Through seven innings in Wednesday afternoon's game against the Blue Jays, Joe Mauer was 2-for-3 with a walk. That's a .750 on-base percentage for the slumping Mauer, and if he could keep that up for the rest of the season he would be the MVP.
But most of us understand those numbers are what we call a "small sample size" -- a sometimes relevant set of data, but numbers that nonetheless can't be extrapolated to inform us of a trend.
In the larger context, Mauer is having a poor season. But his diminished output only represents about 5 percent of his career at-bats. Are these two-plus months of Mauer still a small sample size?

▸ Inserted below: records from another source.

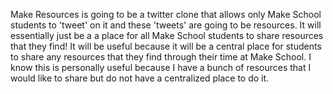 Make Resources is going to be a twitter clone that allows only Make School students to 'tweet' on it and these 'tweets' are going to be resources. It will essentially just be a a place for all Make School students to share resources that they find! It will be useful because it will be a central place for students to share any resources that they find through their time at Make School. I know this is personally useful because I have a bunch of resources that I would like to share but do not have a centralized place to do it.
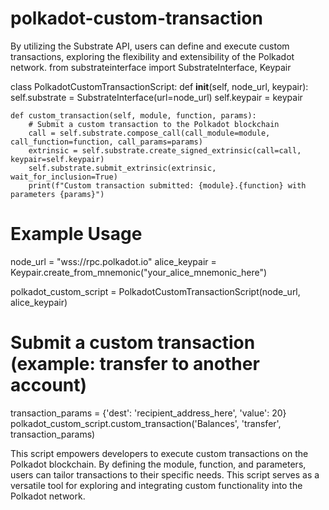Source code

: # polkadot-custom-transaction      
By utilizing the Substrate API, users can define and execute custom transactions, exploring the flexibility and extensibility of the Polkadot network. 
from substrateinterface import SubstrateInterface, Keypair

class PolkadotCustomTransactionScript:
    def __init__(self, node_url, keypair):
        self.substrate = SubstrateInterface(url=node_url)
        self.keypair = keypair

    def custom_transaction(self, module, function, params):
        # Submit a custom transaction to the Polkadot blockchain
        call = self.substrate.compose_call(call_module=module, call_function=function, call_params=params)
        extrinsic = self.substrate.create_signed_extrinsic(call=call, keypair=self.keypair)
        self.substrate.submit_extrinsic(extrinsic, wait_for_inclusion=True)
        print(f"Custom transaction submitted: {module}.{function} with parameters {params}")

# Example Usage
node_url = "wss://rpc.polkadot.io"
alice_keypair = Keypair.create_from_mnemonic("your_alice_mnemonic_here")

polkadot_custom_script = PolkadotCustomTransactionScript(node_url, alice_keypair)

# Submit a custom transaction (example: transfer to another account)
transaction_params = {'dest': 'recipient_address_here', 'value': 20}
polkadot_custom_script.custom_transaction('Balances', 'transfer', transaction_params)

This script empowers developers to execute custom transactions on the Polkadot blockchain. By defining the module, function, and parameters, users can tailor transactions to their specific needs. This script serves as a versatile tool for exploring and integrating custom functionality into the Polkadot network.
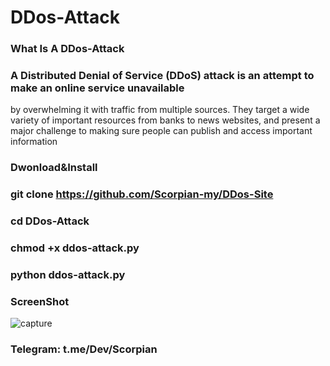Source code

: # DDos-Attack 
### What Is A DDos-Attack

### A Distributed Denial of Service (DDoS) attack is an attempt to make an online service unavailable 
by overwhelming it with traffic from multiple sources. They target a wide variety of important resources
from banks to news websites, and present a major challenge to making sure people can publish and access important information

### Dwonload&Install

### git clone https://github.com/Scorpian-my/DDos-Site

### cd DDos-Attack

### chmod +x ddos-attack.py

### python ddos-attack.py

### ScreenShot 

![capture](https://kinsta.com/wp-content/uploads/2020/01/what-is-a-ddos-attack-1024x512.jpg)
### Telegram: t.me/Dev/Scorpian
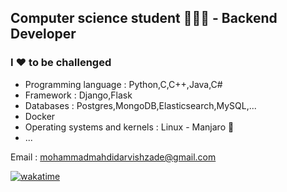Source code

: ## Computer science student 🧑🏻‍💻 - Backend Developer

### I ❤️ to be challenged

- Programming language : Python,C,C++,Java,C#
- Framework : Django,Flask
- Databases : Postgres,MongoDB,Elasticsearch,MySQL,...
- Docker
- Operating systems and kernels : Linux - Manjaro 🐧
- ...

Email : mohammadmahdidarvishzade@gmail.com

[![wakatime](https://wakatime.com/badge/user/24946396-615f-4cc1-a535-2296acdd513e.svg)](https://wakatime.com/@24946396-615f-4cc1-a535-2296acdd513e)
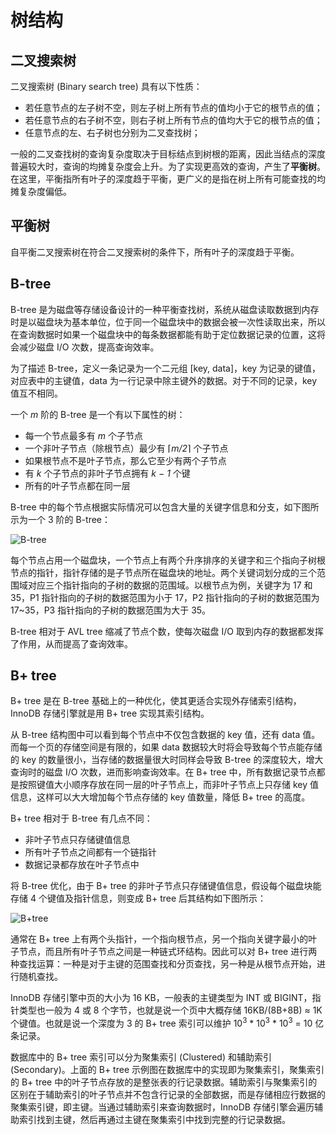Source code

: # 树结构

## 二叉搜索树

二叉搜索树 (Binary search tree) 具有以下性质：

- 若任意节点的左子树不空，则左子树上所有节点的值均小于它的根节点的值；
- 若任意节点的右子树不空，则右子树上所有节点的值均大于它的根节点的值；
- 任意节点的左、右子树也分别为二叉查找树；

一般的二叉查找树的查询复杂度取决于目标结点到树根的距离，因此当结点的深度普遍较大时，查询的均摊复杂度会上升。为了实现更高效的查询，产生了**平衡树**。在这里，平衡指所有叶子的深度趋于平衡，更广义的是指在树上所有可能查找的均摊复杂度偏低。

## 平衡树

自平衡二叉搜索树在符合二叉搜索树的条件下，所有叶子的深度趋于平衡。

## B-tree

B-tree 是为磁盘等存储设备设计的一种平衡查找树，系统从磁盘读取数据到内存时是以磁盘块为基本单位，位于同一个磁盘块中的数据会被一次性读取出来，所以在查询数据时如果一个磁盘块中的每条数据都能有助于定位数据记录的位置，这将会减少磁盘 I/O 次数，提高查询效率。

为了描述 B-tree，定义一条记录为一个二元组 [key, data]，key 为记录的键值，对应表中的主键值，data 为一行记录中除主键外的数据。对于不同的记录，key 值互不相同。

一个 *m* 阶的 B-tree 是一个有以下属性的树：

- 每一个节点最多有 *m* 个子节点
- 一个非叶子节点（除根节点）最少有 ⌈*m/2*⌉ 个子节点
- 如果根节点不是叶子节点，那么它至少有两个子节点
- 有 *k* 个子节点的非叶子节点拥有 *k − 1* 个键
- 所有的叶子节点都在同一层

B-tree 中的每个节点根据实际情况可以包含大量的关键字信息和分支，如下图所示为一个 3 阶的 B-tree：

![B-tree](https://img.inxiny.cn/manual/b-tree.png)

每个节点占用一个磁盘块，一个节点上有两个升序排序的关键字和三个指向子树根节点的指针，指针存储的是子节点所在磁盘块的地址。两个关键词划分成的三个范围域对应三个指针指向的子树的数据的范围域。以根节点为例，关键字为 17 和 35，P1 指针指向的子树的数据范围为小于 17，P2 指针指向的子树的数据范围为 17~35，P3 指针指向的子树的数据范围为大于 35。

B-tree 相对于 AVL tree 缩减了节点个数，使每次磁盘 I/O 取到内存的数据都发挥了作用，从而提高了查询效率。

## B+ tree

B+ tree 是在 B-tree 基础上的一种优化，使其更适合实现外存储索引结构，InnoDB 存储引擎就是用 B+ tree 实现其索引结构。

从 B-tree 结构图中可以看到每个节点中不仅包含数据的 key 值，还有 data 值。而每一个页的存储空间是有限的，如果 data 数据较大时将会导致每个节点能存储的 key 的数量很小，当存储的数据量很大时同样会导致 B-tree 的深度较大，增大查询时的磁盘 I/O 次数，进而影响查询效率。在 B+ tree 中，所有数据记录节点都是按照键值大小顺序存放在同一层的叶子节点上，而非叶子节点上只存储 key 值信息，这样可以大大增加每个节点存储的 key 值数量，降低 B+ tree 的高度。

B+ tree 相对于 B-tree 有几点不同：

- 非叶子节点只存储键值信息
- 所有叶子节点之间都有一个链指针
- 数据记录都存放在叶子节点中

将 B-tree 优化，由于 B+ tree 的非叶子节点只存储键值信息，假设每个磁盘块能存储 4 个键值及指针信息，则变成 B+ tree 后其结构如下图所示：

![B+tree](https://img.inxiny.cn/manual/b+tree.png)

通常在 B+ tree 上有两个头指针，一个指向根节点，另一个指向关键字最小的叶子节点，而且所有叶子节点之间是一种链式环结构。因此可以对 B+ tree 进行两种查找运算：一种是对于主键的范围查找和分页查找，另一种是从根节点开始，进行随机查找。

InnoDB 存储引擎中页的大小为 16 KB，一般表的主键类型为 INT 或 BIGINT，指针类型也一般为 4 或 8 个字节，也就是说一个页中大概存储 16KB/(8B+8B) ≈ 1K 个键值。也就是说一个深度为 3 的 B+ tree 索引可以维护 10<sup>3</sup> * 10<sup>3</sup> * 10<sup>3</sup> = 10 亿条记录。

数据库中的 B+ tree 索引可以分为聚集索引 (Clustered) 和辅助索引 (Secondary)。上面的 B+ tree 示例图在数据库中的实现即为聚集索引，聚集索引的 B+ tree 中的叶子节点存放的是整张表的行记录数据。辅助索引与聚集索引的区别在于辅助索引的叶子节点并不包含行记录的全部数据，而是存储相应行数据的聚集索引键，即主键。当通过辅助索引来查询数据时，InnoDB 存储引擎会遍历辅助索引找到主键，然后再通过主键在聚集索引中找到完整的行记录数据。

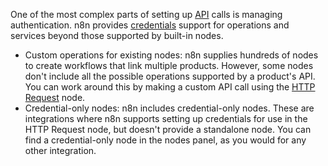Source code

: One of the most complex parts of setting up [API](/glossary.md#api) calls is managing authentication. n8n provides [credentials](/glossary.md#credential-n8n) support for operations and services beyond those supported by built-in nodes.

* Custom operations for existing nodes: n8n supplies hundreds of nodes to create workflows that link multiple products. However, some nodes don't include all the possible operations supported by a product's API. You can work around this by making a custom API call using the [HTTP Request](/integrations/builtin/core-nodes/n8n-nodes-base.httprequest/index.md) node.
* Credential-only nodes: n8n includes credential-only nodes. These are integrations where n8n supports setting up credentials for use in the HTTP Request node, but doesn't provide a standalone node. You can find a credential-only node in the nodes panel, as you would for any other integration.
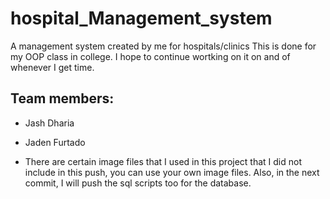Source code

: # hospital_Management_system
A management system created by me for hospitals/clinics
This is done for my OOP class in college.
I hope to continue wortking on it on and of whenever I get time.

## Team members:

- Jash Dharia
- Jaden Furtado

- There are certain image files that I used in this project that I did not include in this push, you can use your own image files.
Also, in the next commit, I will push the sql scripts too for the database.
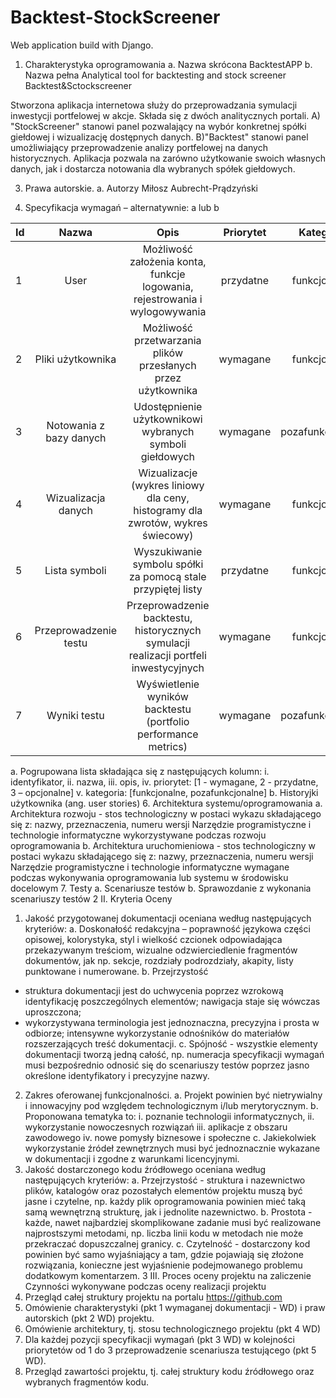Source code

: # Backtest-StockScreener
Web application build with Django.
1. Charakterystyka oprogramowania
a. Nazwa skrócona
BacktestAPP
b. Nazwa pełna
Analytical tool for backtesting and stock screener 
Backtest&Sctockscreener

Stworzona aplikacja internetowa służy do przeprowadzania symulacji inwestycji portfelowej w akcje.
Składa się z dwóch analitycznych portali. 
A) "StockScreener" stanowi panel pozwalający na wybór konkretnej spółki giełdowej i wizualizację dostępnych danych.
B)"Backtest" stanowi panel umożliwiający przeprowadzenie analizy portfelowej na danych historycznych.
Aplikacja pozwala na zarówno użytkowanie swoich własnych danych, jak i dostarcza notowania dla wybranych spółek giełdowych. 

3. Prawa autorskie.
a. Autorzy
Miłosz Aubrecht-Prądzyński

5. Specyfikacja wymagań – alternatywnie: a lub b

| Id  | Nazwa                  | Opis                                                                 | Priorytet  | Kategoria        |
| --- |:----------------------:|:-------------------------------------------------------------------:|:----------:|:----------------:|
| 1   | User                   | Możliwość założenia konta, funkcje logowania, rejestrowania i wylogowywania | przydatne  | funkcjonalne     |
| 2   | Pliki użytkownika       | Możliwość przetwarzania plików przesłanych przez użytkownika         | wymagane   | funkcjonalne     |
| 3   | Notowania z bazy danych | Udostępnienie użytkownikowi wybranych symboli giełdowych              | wymagane   | pozafunkcjonalne  |
| 4   | Wizualizacja danych     | Wizualizacje (wykres liniowy dla ceny, histogramy dla zwrotów, wykres świecowy) | wymagane   | funkcjonalne     |
| 5   | Lista symboli           | Wyszukiwanie symbolu spółki za pomocą stale przypiętej listy         | przydatne  | funkcjonalne     |
| 6   | Przeprowadzenie testu   | Przeprowadzenie backtestu, historycznych symulacji realizacji portfeli inwestycyjnych | wymagane   | funkcjonalne     |
| 7   | Wyniki testu            | Wyświetlenie wyników backtestu (portfolio performance metrics)       | wymagane   | pozafunkcjonalne |



a. Pogrupowana lista składająca się z następujących kolumn:
i. identyfikator,
ii. nazwa,
iii. opis,
iv. priorytet: [1 - wymagane, 2 - przydatne, 3 – opcjonalne]
v. kategoria: [funkcjonalne, pozafunkcjonalne]
b. Historyjki użytkownika (ang. user stories)
6. Architektura systemu/oprogramowania
a. Architektura rozwoju - stos technologiczny w postaci wykazu
składającego się z: nazwy, przeznaczenia, numeru wersji
Narzędzie programistyczne i technologie informatyczne wykorzystywane
podczas rozwoju oprogramowania
b. Architektura uruchomieniowa - stos technologiczny w postaci wykazu
składającego się z: nazwy, przeznaczenia, numeru wersji
Narzędzie programistyczne i technologie informatyczne wymagane podczas
wykonywania oprogramowania lub systemu w środowisku docelowym
7. Testy
a. Scenariusze testów
b. Sprawozdanie z wykonania scenariuszy testów
2
II. Kryteria Oceny
1. Jakość przygotowanej dokumentacji oceniana według następujących kryteriów:
a. Doskonałość redakcyjna – poprawność językowa części opisowej,
kolorystyka, styl i wielkość czcionek odpowiadająca przekazywanym
treściom, wizualne odzwierciedlenie fragmentów dokumentów, jak np.
sekcje, rozdziały podrozdziały, akapity, listy punktowane i numerowane.
b. Przejrzystość
- struktura dokumentacji jest do uchwycenia poprzez wzrokową
identyfikację poszczególnych elementów; nawigacja staje się
wówczas uproszczona;
- wykorzystywana terminologia jest jednoznaczna, precyzyjna i prosta
w odbiorze; intensywne wykorzystanie odnośników do materiałów
rozszerzających treść dokumentacji.
c. Spójność - wszystkie elementy dokumentacji tworzą jedną całość, np.
numeracja specyfikacji wymagań musi bezpośrednio odnosić się do
scenariuszy testów poprzez jasno określone identyfikatory i precyzyjne
nazwy.
2. Zakres oferowanej funkcjonalności.
a. Projekt powinien być nietrywialny i innowacyjny pod względem
technologicznym i/lub merytorycznym.
b. Proponowana tematyka to:
i. poznanie technologii informatycznych,
ii. wykorzystanie nowoczesnych rozwiązań
iii. aplikacje z obszaru zawodowego
iv. nowe pomysły biznesowe i społeczne
c. Jakiekolwiek wykorzystanie źródeł zewnętrznych musi być
jednoznacznie wykazane w dokumentacji i zgodne z warunkami
licencyjnymi.
3. Jakość dostarczonego kodu źródłowego oceniana według następujących
kryteriów:
a. Przejrzystość - struktura i nazewnictwo plików, katalogów oraz
pozostałych elementów projektu muszą być jasne i czytelne, np. każdy
plik oprogramowania powinien mieć taką samą wewnętrzną strukturę, jak
i jednolite nazewnictwo.
b. Prostota - każde, nawet najbardziej skomplikowane zadanie musi być
realizowane najprostszymi metodami, np. liczba linii kodu w metodach nie
może przekraczać dopuszczalnej granicy.
c. Czytelność - dostarczony kod powinien być samo wyjaśniający a tam,
gdzie pojawiają się złożone rozwiązania, konieczne jest wyjaśnienie
podejmowanego problemu dodatkowym komentarzem.
3
III. Proces oceny projektu na zaliczenie
Czynności wykonywane podczas oceny realizacji projektu
1. Przegląd całej struktury projektu na portalu https://github.com
2. Omówienie charakterystyki (pkt 1 wymaganej dokumentacji - WD) i praw
autorskich (pkt 2 WD) projektu.
3. Omówienie architektury, tj. stosu technologicznego projektu (pkt 4 WD)
4. Dla każdej pozycji specyfikacji wymagań (pkt 3 WD) w kolejności priorytetów od
1 do 3 przeprowadzenie scenariusza testującego (pkt 5 WD).
5. Przegląd zawartości projektu, tj. całej struktury kodu źródłowego oraz wybranych
fragmentów kodu.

We asked the honest question on Twitter: when does a small sample size for a hitter magically become an adequate sample size? Because while most of us like to toss around the "small sample size" phrase these days, very few of us are actually well-versed in what it means.
Here is the ENTIRE SAMPLE SIZE of the responses to our second tweet:
The most consistent response to that and a previous tweet pointed us to Fangraphs, which has attempted to tackle this very question. A study suggests the following benchmarks "when certain statistics stabilize for individual hitters":
50 PA: Swing % 100 PA: Contact Rate 150 PA: Strikeout Rate, Line Drive Rate, Pitches/PA 200 PA: Walk Rate, Groundball Rate, GB/FB 250 PA: Flyball Rate 300 PA: Home Run Rate, HR/FB 500 PA: OBP, SLG, OPS, 1B Rate, Popup Rate 550 PA: ISO
In essence, the size of a relative sample is relative to what you're measuring. With someone like Josmil Pinto, with limited career at-bats, this is fairly cut and dried. With Mauer, though, it's still complicated. Do we choose to believe the greater sample -- more than 5,000 career plate appearances, which suggest Mauer is a very good hitter -- or the smaller but still relevant sample size from this season?
That's the crux of the Mauer debate.